Bonanza Peak from Railroad Creek September 1968
Here's our first view of our first goal: Bonanza Peak.

The highest peak in this picture is just a buttress (8599 feet) on a ridge facing Railroad Creek.  The actual peak (9511 feet) is barely visible left of the prominent peak.  This view was seen from the
trail along Railroad Creek.
Bonanza Peak from the Railroad Creek trail September 1968
Getting closer ... We're on the way up to Holden Lake.

I have erased from memory the bus ride from Lake Chelan and the black flies along the trail to Holden Lake.  I nearly went nuts over the flies, until my companions told me to cool it.  So I did; and then the flies couldn't find me any more.  I had been the most excited of the group and therefore the most delectable.  As soon as I calmed down, the flies left me alone. 
Bonanza Peak from above Holden Lake
Closer yet ... we've moved to the right of the knob in the preceding image, but you can still see Lucille Glacier at left in each image.
Twilight view of Bonanza Peak across Holden Lake September 1968
At twilight we got our first view of the whole route up Bonanza Peak, from extreme right to the sharp peak above the triangular glacier interrupted by the prominent crevasse at upper left.  The glacier in the foreground is the Mary Green.

Looking across the prominent talus slope at the buttress of Bonanza Peak September 1968
Looking across the prominent talus slope in the image above towards the hidden top of Bonanza Peak and the glacier below.

Note the rainbow in the ca. 500-foot waterfall at lower right.
Holden Lake from the base of Bonanza Peak September 1968
Holden Lake.  Our camp is at the farthest point of the lake.  That's Copper Peak (8966 feet) at the far right. 
Mike looking down on Holden Lake from Mary Green Glacier September 1968We're on our way up now !  Mike is standing on the lower portion of Mary Green Glacier looking down at Holden Lake.

The topographic map of Bonanza Peak is here.

However, this map shows our entire route.  Be sure to update the map to 1:100,000 to see the whole route from Holden Lake via the Mary Green Glacier.

Our entire route information came from the Holden Quad of the USGS 1:62500 series topographic map and the 1961 edition of the Climber's Guide to the Cascade and Olympic Mountains of Washington, by a Committee of the Cascade Section of the American Alpine Club, to wit:

Route 1. From 1-1/2 miles W. of Holden take the 2-mile brushy trail to 5200-ft.
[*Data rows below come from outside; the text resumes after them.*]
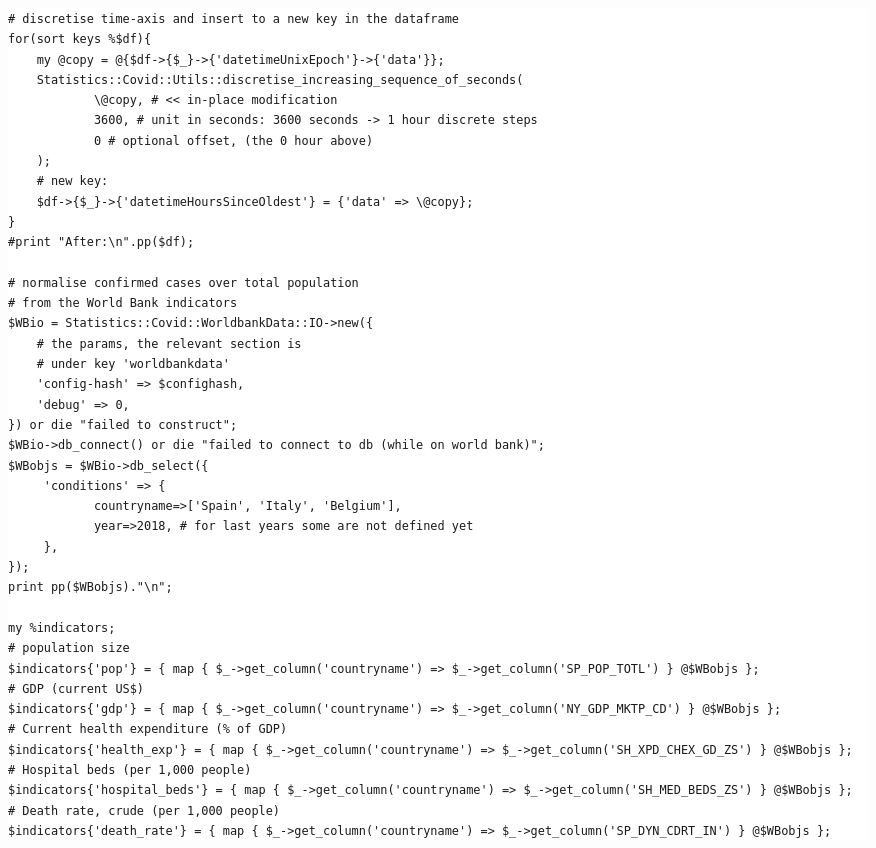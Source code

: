    # discretise time-axis and insert to a new key in the dataframe
    for(sort keys %$df){
        my @copy = @{$df->{$_}->{'datetimeUnixEpoch'}->{'data'}};
        Statistics::Covid::Utils::discretise_increasing_sequence_of_seconds(
                \@copy, # << in-place modification
                3600, # unit in seconds: 3600 seconds -> 1 hour discrete steps
                0 # optional offset, (the 0 hour above)
        );
        # new key:
        $df->{$_}->{'datetimeHoursSinceOldest'} = {'data' => \@copy};
    }
    #print "After:\n".pp($df);

    # normalise confirmed cases over total population
    # from the World Bank indicators
    $WBio = Statistics::Covid::WorldbankData::IO->new({
        # the params, the relevant section is
        # under key 'worldbankdata'
        'config-hash' => $confighash,
        'debug' => 0,
    }) or die "failed to construct";
    $WBio->db_connect() or die "failed to connect to db (while on world bank)";
    $WBobjs = $WBio->db_select({
         'conditions' => {
                countryname=>['Spain', 'Italy', 'Belgium'],
                year=>2018, # for last years some are not defined yet
         },
    });
    print pp($WBobjs)."\n";

    my %indicators;
    # population size
    $indicators{'pop'} = { map { $_->get_column('countryname') => $_->get_column('SP_POP_TOTL') } @$WBobjs };
    # GDP (current US$)
    $indicators{'gdp'} = { map { $_->get_column('countryname') => $_->get_column('NY_GDP_MKTP_CD') } @$WBobjs };
    # Current health expenditure (% of GDP)
    $indicators{'health_exp'} = { map { $_->get_column('countryname') => $_->get_column('SH_XPD_CHEX_GD_ZS') } @$WBobjs };
    # Hospital beds (per 1,000 people)
    $indicators{'hospital_beds'} = { map { $_->get_column('countryname') => $_->get_column('SH_MED_BEDS_ZS') } @$WBobjs };
    # Death rate, crude (per 1,000 people)
    $indicators{'death_rate'} = { map { $_->get_column('countryname') => $_->get_column('SP_DYN_CDRT_IN') } @$WBobjs };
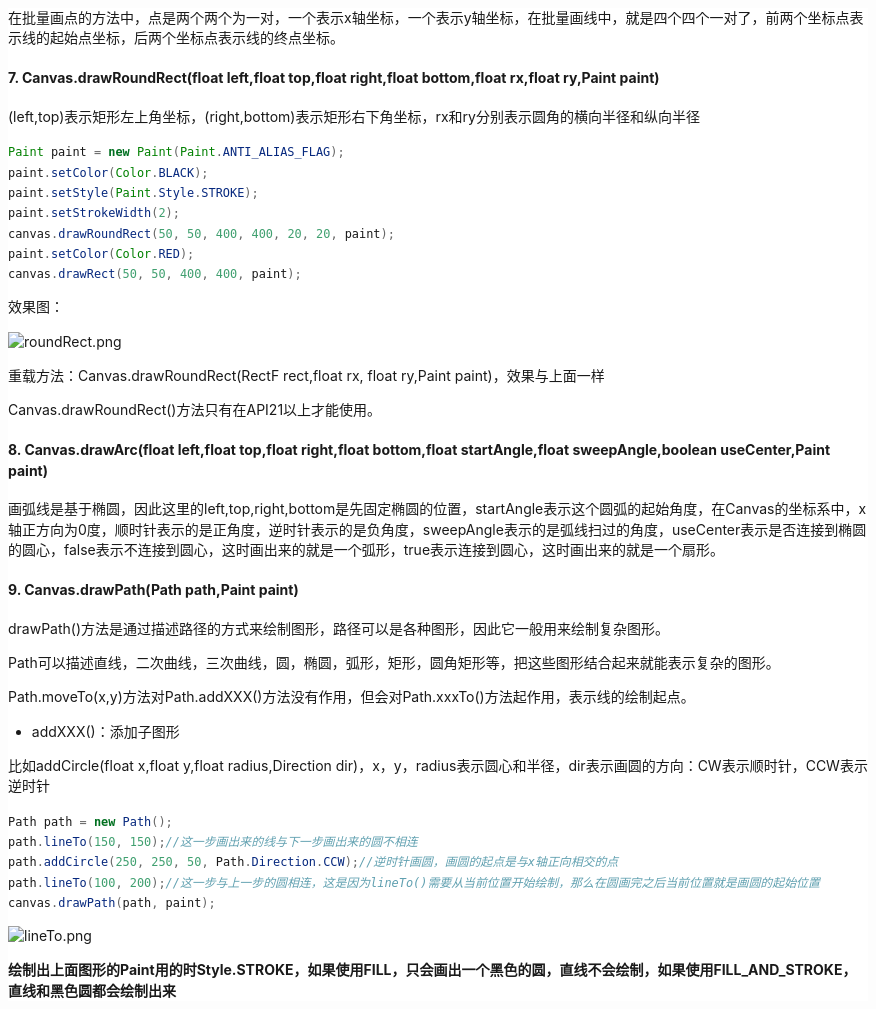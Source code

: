 在批量画点的方法中，点是两个两个为一对，一个表示x轴坐标，一个表示y轴坐标，在批量画线中，就是四个四个一对了，前两个坐标点表示线的起始点坐标，后两个坐标点表示线的终点坐标。

#### 7. Canvas.drawRoundRect(float left,float top,float right,float bottom,float rx,float ry,Paint paint)

(left,top)表示矩形左上角坐标，(right,bottom)表示矩形右下角坐标，rx和ry分别表示圆角的横向半径和纵向半径

```java
Paint paint = new Paint(Paint.ANTI_ALIAS_FLAG);
paint.setColor(Color.BLACK);
paint.setStyle(Paint.Style.STROKE);
paint.setStrokeWidth(2);
canvas.drawRoundRect(50, 50, 400, 400, 20, 20, paint);
paint.setColor(Color.RED);
canvas.drawRect(50, 50, 400, 400, paint);
```

效果图：

![roundRect.png](https://upload-images.jianshu.io/upload_images/5231076-87a39b09bf74faa4.png?imageMogr2/auto-orient/strip%7CimageView2/2/w/1240)

重载方法：Canvas.drawRoundRect(RectF rect,float rx, float ry,Paint paint)，效果与上面一样

Canvas.drawRoundRect()方法只有在API21以上才能使用。

#### 8. Canvas.drawArc(float left,float top,float right,float bottom,float startAngle,float sweepAngle,boolean useCenter,Paint paint)

画弧线是基于椭圆，因此这里的left,top,right,bottom是先固定椭圆的位置，startAngle表示这个圆弧的起始角度，在Canvas的坐标系中，x轴正方向为0度，顺时针表示的是正角度，逆时针表示的是负角度，sweepAngle表示的是弧线扫过的角度，useCenter表示是否连接到椭圆的圆心，false表示不连接到圆心，这时画出来的就是一个弧形，true表示连接到圆心，这时画出来的就是一个扇形。

#### 9. Canvas.drawPath(Path path,Paint paint)

drawPath()方法是通过描述路径的方式来绘制图形，路径可以是各种图形，因此它一般用来绘制复杂图形。

Path可以描述直线，二次曲线，三次曲线，圆，椭圆，弧形，矩形，圆角矩形等，把这些图形结合起来就能表示复杂的图形。

Path.moveTo(x,y)方法对Path.addXXX()方法没有作用，但会对Path.xxxTo()方法起作用，表示线的绘制起点。

- addXXX()：添加子图形

比如addCircle(float x,float y,float radius,Direction dir)，x，y，radius表示圆心和半径，dir表示画圆的方向：CW表示顺时针，CCW表示逆时针

```JAVA
Path path = new Path();
path.lineTo(150, 150);//这一步画出来的线与下一步画出来的圆不相连
path.addCircle(250, 250, 50, Path.Direction.CCW);//逆时针画圆，画圆的起点是与x轴正向相交的点
path.lineTo(100, 200);//这一步与上一步的圆相连，这是因为lineTo()需要从当前位置开始绘制，那么在圆画完之后当前位置就是画圆的起始位置
canvas.drawPath(path, paint);
```

![lineTo.png](https://upload-images.jianshu.io/upload_images/5231076-55a6116e3ccb47fe.png?imageMogr2/auto-orient/strip%7CimageView2/2/w/1240)

**绘制出上面图形的Paint用的时Style.STROKE，如果使用FILL，只会画出一个黑色的圆，直线不会绘制，如果使用FILL_AND_STROKE，直线和黑色圆都会绘制出来**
Holden Lake where camp can be made.  Climb N. up talus and snow toward Holden Pass (6400), bearing W. onto Mary Green Glacier.  Just before reaching the pass, ascend diagonally left under the cliffy summit structure and climb an icy apron to its upper right hand corner.  Ascend slabby rock up and to the left, reaching the ridge at a prominent notch 100 yards N.E. of the summit.  The ridge is easily followed to the summit.  The upper rocks are Class 3 when free from snow, but before August, with snow on the face, the climb becomes difficult and dangerous.  Time: 8-10 hours up. 
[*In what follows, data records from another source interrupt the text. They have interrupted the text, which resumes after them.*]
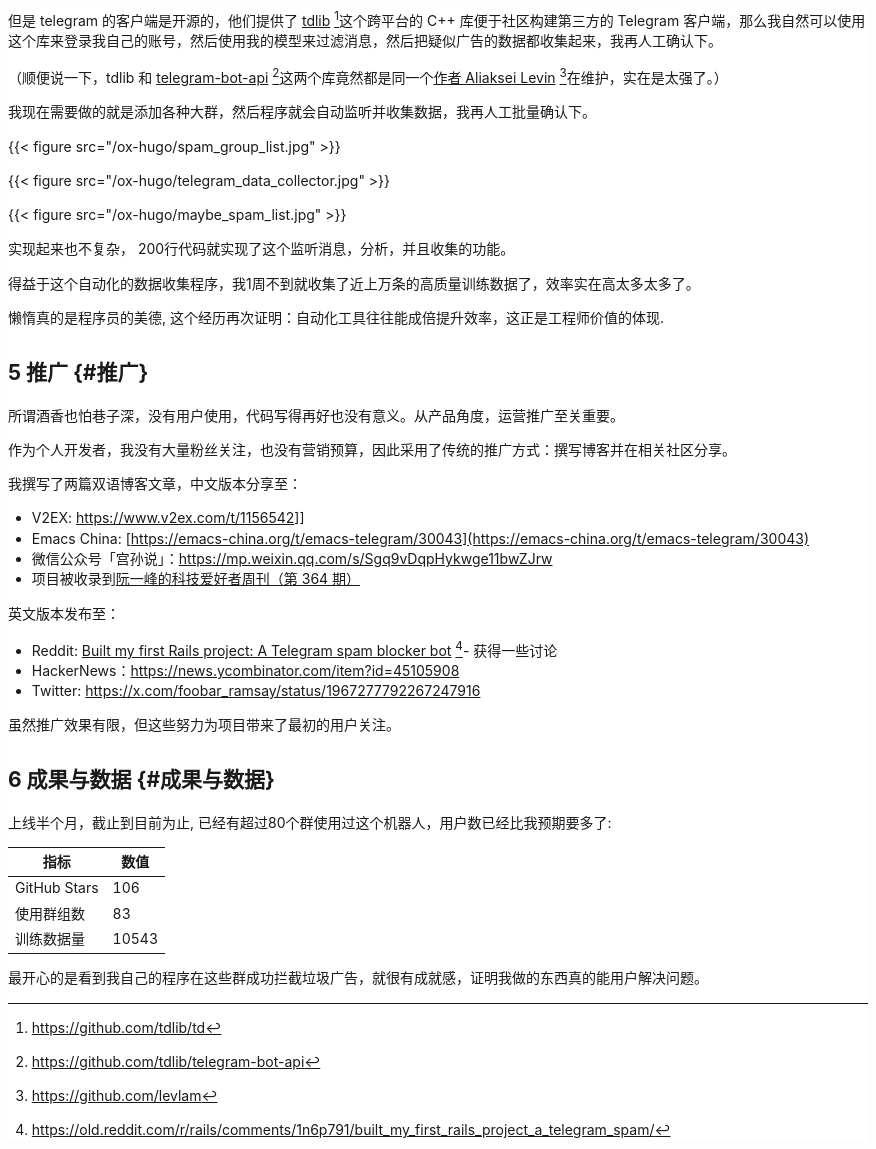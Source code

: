 但是 telegram 的客户端是开源的，他们提供了 [tdlib](https://github.com/tdlib/td)&nbsp;[^fn:1]这个跨平台的 C++ 库便于社区构建第三方的 Telegram 客户端，那么我自然可以使用这个库来登录我自己的账号，然后使用我的模型来过滤消息，然后把疑似广告的数据都收集起来，我再人工确认下。

（顺便说一下，tdlib 和 [telegram-bot-api](https://github.com/tdlib/telegram-bot-api)&nbsp;[^fn:2]这两个库竟然都是同一个[作者 Aliaksei Levin](https://github.com/levlam)&nbsp;[^fn:3]在维护，实在是太强了。）

我现在需要做的就是添加各种大群，然后程序就会自动监听并收集数据，我再人工批量确认下。

{{< figure src="/ox-hugo/spam_group_list.jpg" >}}

{{< figure src="/ox-hugo/telegram_data_collector.jpg" >}}

{{< figure src="/ox-hugo/maybe_spam_list.jpg" >}}

实现起来也不复杂， 200行代码就实现了这个监听消息，分析，并且收集的功能。

得益于这个自动化的数据收集程序，我1周不到就收集了近上万条的高质量训练数据了，效率实在高太多太多了。

懒惰真的是程序员的美德, 这个经历再次证明：自动化工具往往能成倍提升效率，这正是工程师价值的体现.


## <span class="section-num">5</span> 推广 {#推广}

所谓酒香也怕巷子深，没有用户使用，代码写得再好也没有意义。从产品角度，运营推广至关重要。

作为个人开发者，我没有大量粉丝关注，也没有营销预算，因此采用了传统的推广方式：撰写博客并在相关社区分享。

我撰写了两篇双语博客文章，中文版本分享至：

-   V2EX: <https://www.v2ex.com/t/1156542>]]
-   Emacs China: [https://emacs-china.org/t/emacs-telegram/30043](https://emacs-china.org/t/emacs-telegram/30043)
-   微信公众号「宫孙说」：<https://mp.weixin.qq.com/s/Sgq9vDqpHykwge11bwZJrw>
-   项目被收录到[阮一峰的科技爱好者周刊（第 364 期）](https://www.ruanyifeng.com/blog/2025/09/weekly-issue-364.html)

英文版本发布至：

-   Reddit: [Built my first Rails project: A Telegram spam blocker bot](https://old.reddit.com/r/rails/comments/1n6p791/built_my_first_rails_project_a_telegram_spam/)&nbsp;[^fn:4]- 获得一些讨论
-   HackerNews：<https://news.ycombinator.com/item?id=45105908>
-   Twitter: <https://x.com/foobar_ramsay/status/1967277792267247916>

虽然推广效果有限，但这些努力为项目带来了最初的用户关注。


## <span class="section-num">6</span> 成果与数据 {#成果与数据}

上线半个月，截止到目前为止, 已经有超过80个群使用过这个机器人，用户数已经比我预期要多了:

| 指标         | 数值  |
|------------|-----|
| GitHub Stars | 106   |
| 使用群组数   | 83    |
| 训练数据量   | 10543 |

最开心的是看到我自己的程序在这些群成功拦截垃圾广告，就很有成就感，证明我做的东西真的能用户解决问题。

[^fn:1]: <https://github.com/tdlib/td>
[^fn:2]: <https://github.com/tdlib/telegram-bot-api>
[^fn:3]: <https://github.com/levlam>
[^fn:4]: <https://old.reddit.com/r/rails/comments/1n6p791/built_my_first_rails_project_a_telegram_spam/>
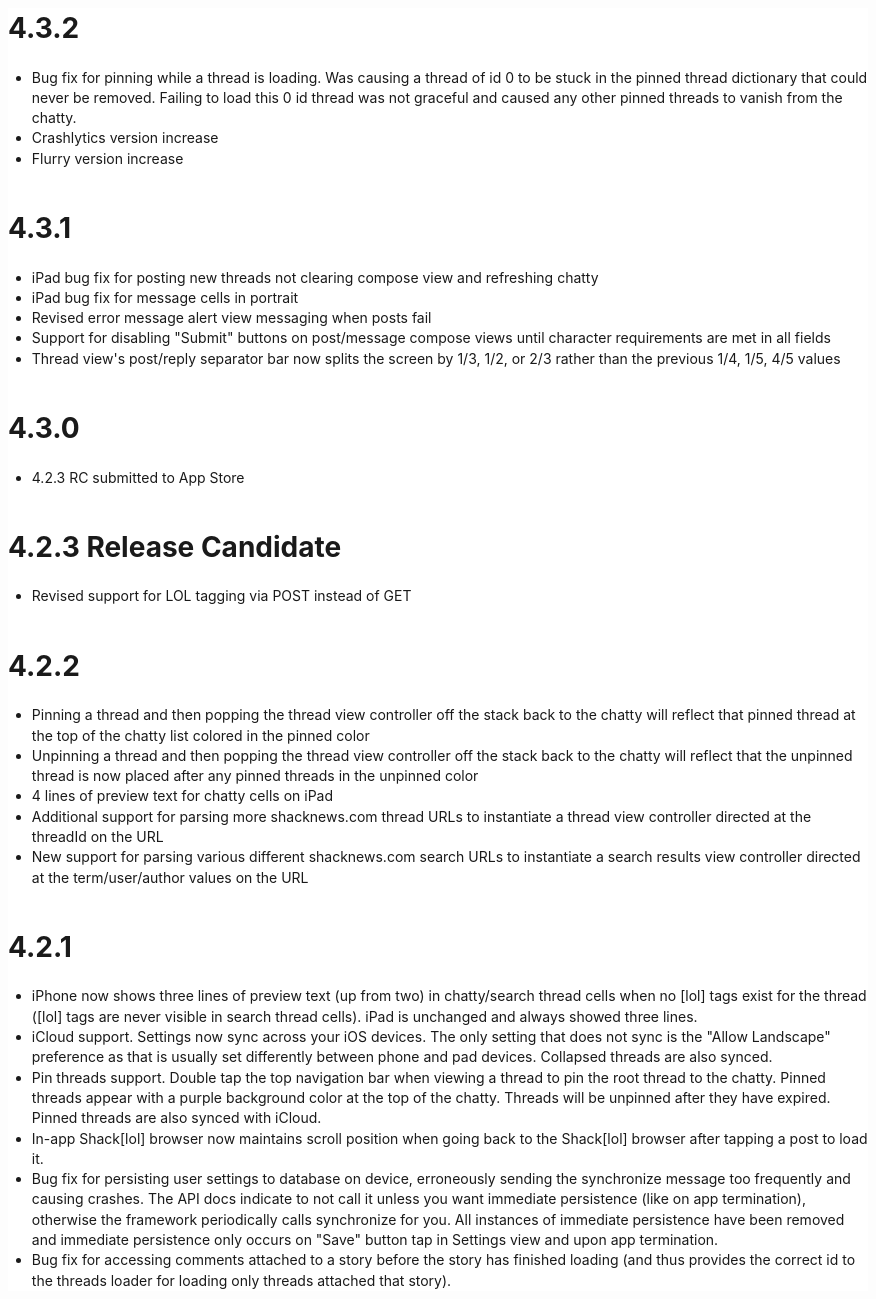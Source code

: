 4.3.2
====
- Bug fix for pinning while a thread is loading. Was causing a thread of id 0 to be stuck in the pinned thread dictionary that could never be removed. Failing to load this 0 id thread was not graceful and caused any other pinned threads to vanish from the chatty.
- Crashlytics version increase
- Flurry version increase

4.3.1
====
- iPad bug fix for posting new threads not clearing compose view and refreshing chatty
- iPad bug fix for message cells in portrait
- Revised error message alert view messaging when posts fail
- Support for disabling "Submit" buttons on post/message compose views until character requirements are met in all fields
- Thread view's post/reply separator bar now splits the screen by 1/3, 1/2, or 2/3 rather than the previous 1/4, 1/5, 4/5 values

4.3.0
====
- 4.2.3 RC submitted to App Store

4.2.3 Release Candidate
====
- Revised support for LOL tagging via POST instead of GET

4.2.2
====
- Pinning a thread and then popping the thread view controller off the stack back to the chatty will reflect that pinned thread at the top of the chatty list colored in the pinned color
- Unpinning a thread and then popping the thread view controller off the stack back to the chatty will reflect that the unpinned thread is now placed after any pinned threads in the unpinned color
- 4 lines of preview text for chatty cells on iPad
- Additional support for parsing more shacknews.com thread URLs to instantiate a thread view controller directed at the threadId on the URL
- New support for parsing various different shacknews.com search URLs to instantiate a search results view controller directed at the term/user/author values on the URL

4.2.1
====
- iPhone now shows three lines of preview text (up from two) in chatty/search thread cells when no [lol] tags exist for the thread ([lol] tags are never visible in search thread cells). iPad is unchanged and always showed three lines.
- iCloud support. Settings now sync across your iOS devices. The only setting that does not sync is the "Allow Landscape" preference as that is usually set differently between phone and pad devices. Collapsed threads are also synced.
- Pin threads support. Double tap the top navigation bar when viewing a thread to pin the root thread to the chatty. Pinned threads appear with a purple background color at the top of the chatty. Threads will be unpinned after they have expired. Pinned threads are also synced with iCloud.
- In-app Shack[lol] browser now maintains scroll position when going back to the Shack[lol] browser after tapping a post to load it.
- Bug fix for persisting user settings to database on device, erroneously sending the synchronize message too frequently and causing crashes. The API docs indicate to not call it unless you want immediate persistence (like on app termination), otherwise the framework periodically calls synchronize for you. All instances of immediate persistence have been removed and immediate persistence only occurs on "Save" button tap in Settings view and upon app termination.
- Bug fix for accessing comments attached to a story before the story has finished loading (and thus provides the correct id to the threads loader for loading only threads attached that story).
They're not kidding about Class 3 and dangerous when snowy or wet.  The smooth rock slopes too steeply to stand just anywhere.  One can only stand on the nubbins that stick up here and there, most about the size of your hand or knuckles.  Occassionally, there are bigger nubbins on which one can sort-of sit to effect a tenuous belay.  We did not climb back down across this face; instead, we descended, first along the northeast ridge, and then onto the northern margin of the Mary Green Glacier.  We eventually had to make a ca. 50-foot rappel into the moat between the side of the glacier and the rock, about which, more, later.  After that it was just downhill back to camp.

This climb has everything: Hiking; talus slopes; crevassed glacier; exposed rock climbing; route finding ... rapelling; ... snow-cliff climbing; more route finding; ... night hiking.